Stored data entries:
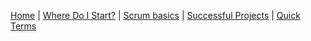 [Home](index) | [Where Do I Start?](where-do-we-start) | [Scrum basics](/scrum-basics) | [Successful Projects](successful-projects) | [Quick Terms](scrum_glossary)
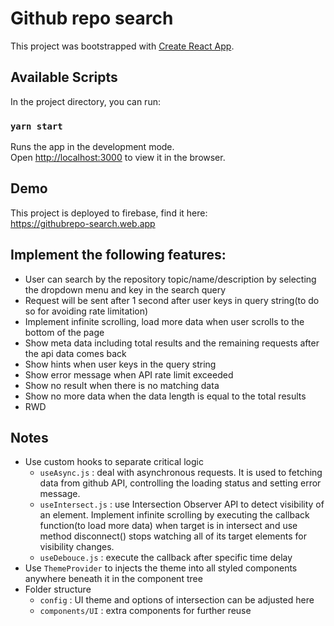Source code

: # Github repo search

This project was bootstrapped with [Create React App](https://github.com/facebook/create-react-app).

## Available Scripts

In the project directory, you can run:

### `yarn start`

Runs the app in the development mode.\
Open [http://localhost:3000](http://localhost:3000) to view it in the browser.


## Demo
This project is deployed to firebase, find it here: \
https://githubrepo-search.web.app


## Implement the following features:
- User can search by the repository topic/name/description by selecting the dropdown menu and key in the search query
- Request will be sent after 1 second after user keys in query string(to do so for avoiding rate limitation)
- Implement infinite scrolling, load more data when user scrolls to the bottom of the page
- Show meta data including total results and the remaining requests after the api data comes back
- Show hints when user keys in the query string
- Show error message when API rate limit exceeded
- Show no result when there is no matching data
- Show no more data when the data length is equal to the total results
- RWD
  

## Notes
- Use custom hooks to separate critical logic
  - `useAsync.js` : deal with asynchronous requests. It is used to fetching data from github API, controlling the loading status and setting error message. 
  - `useIntersect.js` : use Intersection Observer API to detect visibility of an element. Implement infinite scrolling by executing the callback function(to load more data) when target is in intersect and use method disconnect() stops watching all of its target elements for visibility changes.
  - `useDebouce.js` : execute the callback after specific time delay
- Use `ThemeProvider` to injects the theme into all styled components anywhere beneath it in the component tree
- Folder structure
  - `config` : UI theme and options of intersection can be adjusted here
  - `components/UI` : extra components for further reuse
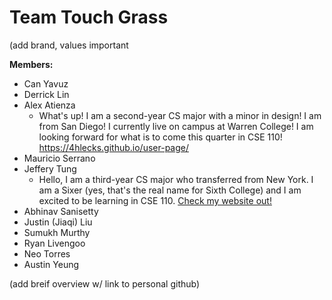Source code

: # Team Touch Grass
(add brand, values important


**Members:**
- Can Yavuz
- Derrick Lin
- Alex Atienza
  - What's up! I am a second-year CS major with a minor in design! I am from San Diego! I currently live on campus at Warren College! I am looking forward for what is to come this quarter in CSE 110! https://4hlecks.github.io/user-page/
- Mauricio Serrano
- Jeffery Tung
  - Hello, I am a third-year CS major who transferred from New York. I am a Sixer (yes, that's the real name for Sixth College) and I am excited to be learning in CSE 110. [Check my website out!](https://jtung0705.github.io/CSE110/)
- Abhinav Sanisetty
- Justin (Jiaqi) Liu
- Sumukh Murthy
- Ryan Livengoo
- Neo Torres
- Austin Yeung

(add breif overview w/ link to personal github)

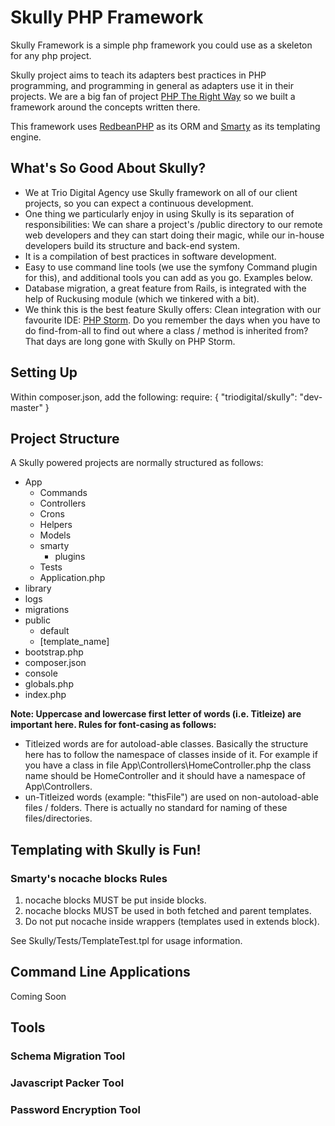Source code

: # Skully PHP Framework

Skully Framework is a simple php framework you could use as a skeleton for any php project.

Skully project aims to teach its adapters best practices in PHP programming, and programming in general as adapters use it in their projects. We are a big fan of project [PHP The Right Way](http://phptherightway.com) so we built a framework around the concepts written there.

This framework uses [RedbeanPHP](http://redbeanphp.com) as its ORM and [Smarty](http://smarty.net) as its templating engine.

## What's So Good About Skully?

- We at Trio Digital Agency use Skully framework on all of our client projects, so you can expect a continuous development.
- One thing we particularly enjoy in using Skully is its separation of responsibilities: We can share a project's /public directory to our remote web developers and they can start doing their magic, while our in-house developers build its structure and back-end system.
- It is a compilation of best practices in software development.
- Easy to use command line tools (we use the symfony Command plugin for this), and additional tools you can add as you go. Examples below.
- Database migration, a great feature from Rails, is integrated with the help of Ruckusing module (which we tinkered with a bit).
- We think this is the best feature Skully offers: Clean integration with our favourite IDE: [PHP Storm](http://www.jetbrains.com/phpstorm/). Do you remember the days when you have to do find-from-all to find out where a class / method is inherited from? That days are long gone with Skully on PHP Storm.

## Setting Up

Within composer.json, add the following:
require: {
    "triodigital/skully": "dev-master"
}

## Project Structure

A Skully powered projects are normally structured as follows:

- App
    * Commands
    * Controllers
    * Crons
    * Helpers
    * Models
    * smarty
        - plugins
    * Tests
    * Application.php
- library
- logs
- migrations
- public
    * default
    * [template_name]
- bootstrap.php
- composer.json
- console
- globals.php
- index.php

**Note: Uppercase and lowercase first letter of words (i.e. Titleize) are important here. Rules for font-casing as follows:**

- Titleized words are for autoload-able classes. Basically the structure here has to follow the namespace of classes inside of it.
  For example if you have a class in file App\Controllers\HomeController.php the class name should be HomeController and it should have a namespace of App\Controllers.
- un-Titleized words (example: "thisFile") are used on non-autoload-able files / folders.
  There is actually no standard for naming of these files/directories.


## Templating with Skully is Fun!

### Smarty's nocache blocks Rules

1. nocache blocks MUST be put inside blocks.
2. nocache blocks MUST be used in both fetched and parent templates.
3. Do not put nocache inside wrappers (templates used in extends block).

See Skully/Tests/TemplateTest.tpl for usage information.

## Command Line Applications

Coming Soon

## Tools

### Schema Migration Tool

### Javascript Packer Tool

### Password Encryption Tool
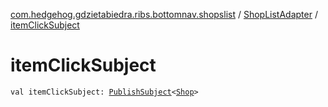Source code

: [com.hedgehog.gdzietabiedra.ribs.bottomnav.shopslist](../index.md) / [ShopListAdapter](index.md) / [itemClickSubject](./item-click-subject.md)

# itemClickSubject

`val itemClickSubject: `[`PublishSubject`](http://reactivex.io/RxJava/javadoc/io/reactivex/subjects/PublishSubject.html)`<`[`Shop`](file:/home/adam/repo/GdzieTaBiedra/docs/domain/com.hedgehog.gdzietabiedra.domain/-shop/index.md)`>`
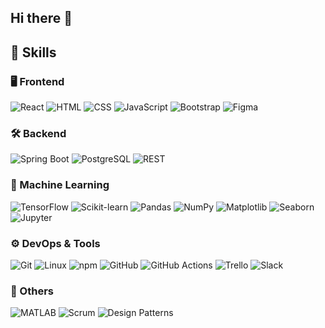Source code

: ## Hi there 👋

<!--
**albertomonterom/albertomonterom** is a ✨ _special_ ✨ repository because its `README.md` (this file) appears on your GitHub profile.

Here are some ideas to get you started:

- 🔭 I’m currently working on ...
- 🌱 I’m currently learning ...
- 👯 I’m looking to collaborate on ...
- 🤔 I’m looking for help with ...
- 💬 Ask me about ...
- 📫 How to reach me: ...
- 😄 Pronouns: ...
- ⚡ Fun fact: ...
-->
## 🧠 Skills

### 🖥️ Frontend
![React](https://img.shields.io/badge/React-20232A?style=for-the-badge&logo=react)
![HTML](https://img.shields.io/badge/HTML-E34F26?style=for-the-badge&logo=html5)
![CSS](https://img.shields.io/badge/CSS-1572B6?style=for-the-badge&logo=css3)
![JavaScript](https://img.shields.io/badge/JavaScript-F7DF1E?style=for-the-badge&logo=javascript)
![Bootstrap](https://img.shields.io/badge/Bootstrap-7952B3?style=for-the-badge&logo=bootstrap)
![Figma](https://img.shields.io/badge/Figma-F24E1E?style=for-the-badge&logo=figma)

### 🛠️ Backend
![Spring Boot](https://img.shields.io/badge/Spring_Boot-6DB33F?style=for-the-badge&logo=spring-boot)
![PostgreSQL](https://img.shields.io/badge/PostgreSQL-316192?style=for-the-badge&logo=postgresql)
![REST](https://img.shields.io/badge/REST-02569B?style=for-the-badge)

### 🤖 Machine Learning
![TensorFlow](https://img.shields.io/badge/TensorFlow-FF6F00?style=for-the-badge&logo=tensorflow)
![Scikit-learn](https://img.shields.io/badge/Scikit--learn-F7931E?style=for-the-badge&logo=scikit-learn)
![Pandas](https://img.shields.io/badge/Pandas-150458?style=for-the-badge&logo=pandas)
![NumPy](https://img.shields.io/badge/NumPy-013243?style=for-the-badge&logo=numpy)
![Matplotlib](https://img.shields.io/badge/Matplotlib-3776AB?style=for-the-badge&logo=matplotlib)
![Seaborn](https://img.shields.io/badge/Seaborn-4B8BBE?style=for-the-badge)
![Jupyter](https://img.shields.io/badge/Jupyter-F37626?style=for-the-badge&logo=jupyter)

### ⚙️ DevOps & Tools
![Git](https://img.shields.io/badge/Git-F05032?style=for-the-badge&logo=git)
![Linux](https://img.shields.io/badge/Linux-FCC624?style=for-the-badge&logo=linux)
![npm](https://img.shields.io/badge/npm-CB3837?style=for-the-badge&logo=npm)
![GitHub](https://img.shields.io/badge/GitHub-181717?style=for-the-badge&logo=github)
![GitHub Actions](https://img.shields.io/badge/GitHub_Actions-2088FF?style=for-the-badge&logo=github-actions)
![Trello](https://img.shields.io/badge/Trello-0052CC?style=for-the-badge&logo=trello)
![Slack](https://img.shields.io/badge/Slack-4A154B?style=for-the-badge&logo=slack)

### 🧩 Others
![MATLAB](https://img.shields.io/badge/MATLAB-0076A8?style=for-the-badge&logo=mathworks)
![Scrum](https://img.shields.io/badge/Scrum-6DB33F?style=for-the-badge)
![Design Patterns](https://img.shields.io/badge/Design_Patterns-000000?style=for-the-badge)
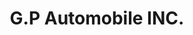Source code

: ---
title: "G.P Automobile INC."
url: /saint-chrysostome/g-p-automobile-inc/
shop: Autowerkstatt
---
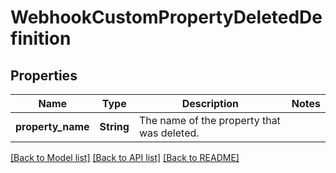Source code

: # WebhookCustomPropertyDeletedDefinition

## Properties

Name | Type | Description | Notes
------------ | ------------- | ------------- | -------------
**property_name** | **String** | The name of the property that was deleted. | 

[[Back to Model list]](../README.md#documentation-for-models) [[Back to API list]](../README.md#documentation-for-api-endpoints) [[Back to README]](../README.md)


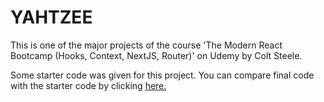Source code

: # YAHTZEE

This is one of the major projects of the course 'The Modern React Bootcamp (Hooks, Context, NextJS, Router)' on Udemy by Colt Steele.

Some starter code was given for this project. You can compare final code with the starter code by clicking [here.](https://github.com/singhsidak54/yahtzee/compare/starter-code...main)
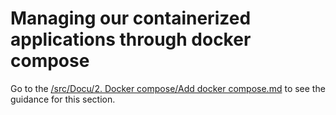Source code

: # Managing our containerized applications through docker compose
Go to the [/src/Docu/2. Docker compose/Add docker compose.md](https://github.com/PlainConcepts/NetCore-Docker-Workshop/blob/2-dockerfiles/src/Docu/2.%20Docker%20compose/Add%20docker%20compose.md) to see the guidance for this section.

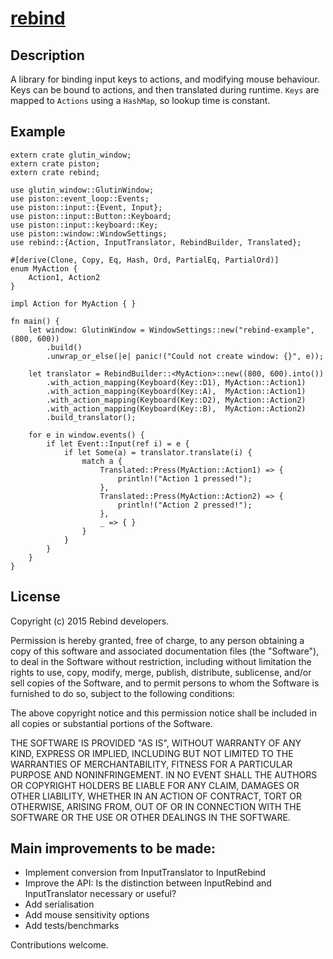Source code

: [rebind](https://github.com/burtonageo/rebind)
==============================================

Description
-----------

A library for binding input keys to actions, and modifying mouse behaviour. Keys can be
bound to actions, and then translated during runtime. `Keys` are mapped to `Actions` using
a `HashMap`, so lookup time is constant.

Example
-------

    extern crate glutin_window;
    extern crate piston;
    extern crate rebind;
    
    use glutin_window::GlutinWindow;
    use piston::event_loop::Events;
    use piston::input::{Event, Input};
    use piston::input::Button::Keyboard;
    use piston::input::keyboard::Key;
    use piston::window::WindowSettings;
    use rebind::{Action, InputTranslator, RebindBuilder, Translated};
    
    #[derive(Clone, Copy, Eq, Hash, Ord, PartialEq, PartialOrd)]
    enum MyAction {
        Action1, Action2
    }
    
    impl Action for MyAction { }
    
    fn main() {
        let window: GlutinWindow = WindowSettings::new("rebind-example", (800, 600))
            .build()
            .unwrap_or_else(|e| panic!("Could not create window: {}", e));
    
        let translator = RebindBuilder::<MyAction>::new((800, 600).into())
            .with_action_mapping(Keyboard(Key::D1), MyAction::Action1)
            .with_action_mapping(Keyboard(Key::A),  MyAction::Action1)
            .with_action_mapping(Keyboard(Key::D2), MyAction::Action2)
            .with_action_mapping(Keyboard(Key::B),  MyAction::Action2)
            .build_translator();
    
        for e in window.events() {
            if let Event::Input(ref i) = e {
                if let Some(a) = translator.translate(i) {
                    match a {
                        Translated::Press(MyAction::Action1) => {
                            println!("Action 1 pressed!");
                        },
                        Translated::Press(MyAction::Action2) => {
                            println!("Action 2 pressed!");
                        },
                        _ => { }
                    }
                }
            }
        }
    }

License
-------

Copyright (c) 2015 Rebind developers.

Permission is hereby granted, free of charge, to any person obtaining a copy
of this software and associated documentation files (the "Software"), to deal
in the Software without restriction, including without limitation the rights
to use, copy, modify, merge, publish, distribute, sublicense, and/or sell
copies of the Software, and to permit persons to whom the Software is
furnished to do so, subject to the following conditions:

The above copyright notice and this permission notice shall be included in
all copies or substantial portions of the Software.

THE SOFTWARE IS PROVIDED "AS IS", WITHOUT WARRANTY OF ANY KIND, EXPRESS OR
IMPLIED, INCLUDING BUT NOT LIMITED TO THE WARRANTIES OF MERCHANTABILITY,
FITNESS FOR A PARTICULAR PURPOSE AND NONINFRINGEMENT. IN NO EVENT SHALL THE
AUTHORS OR COPYRIGHT HOLDERS BE LIABLE FOR ANY CLAIM, DAMAGES OR OTHER
LIABILITY, WHETHER IN AN ACTION OF CONTRACT, TORT OR OTHERWISE, ARISING FROM,
OUT OF OR IN CONNECTION WITH THE SOFTWARE OR THE USE OR OTHER DEALINGS IN
THE SOFTWARE.

Main improvements to be made:
-----------------------------

* Implement conversion from InputTranslator to InputRebind
* Improve the API: Is the distinction between InputRebind and InputTranslator necessary or useful?
* Add serialisation
* Add mouse sensitivity options
* Add tests/benchmarks

Contributions welcome.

# WHAT THE TASK ASKS:
For the string "infinite", give the number of lines in the data that contain it, and only that number.

# RESULT FOR THIS EXERCISE:
2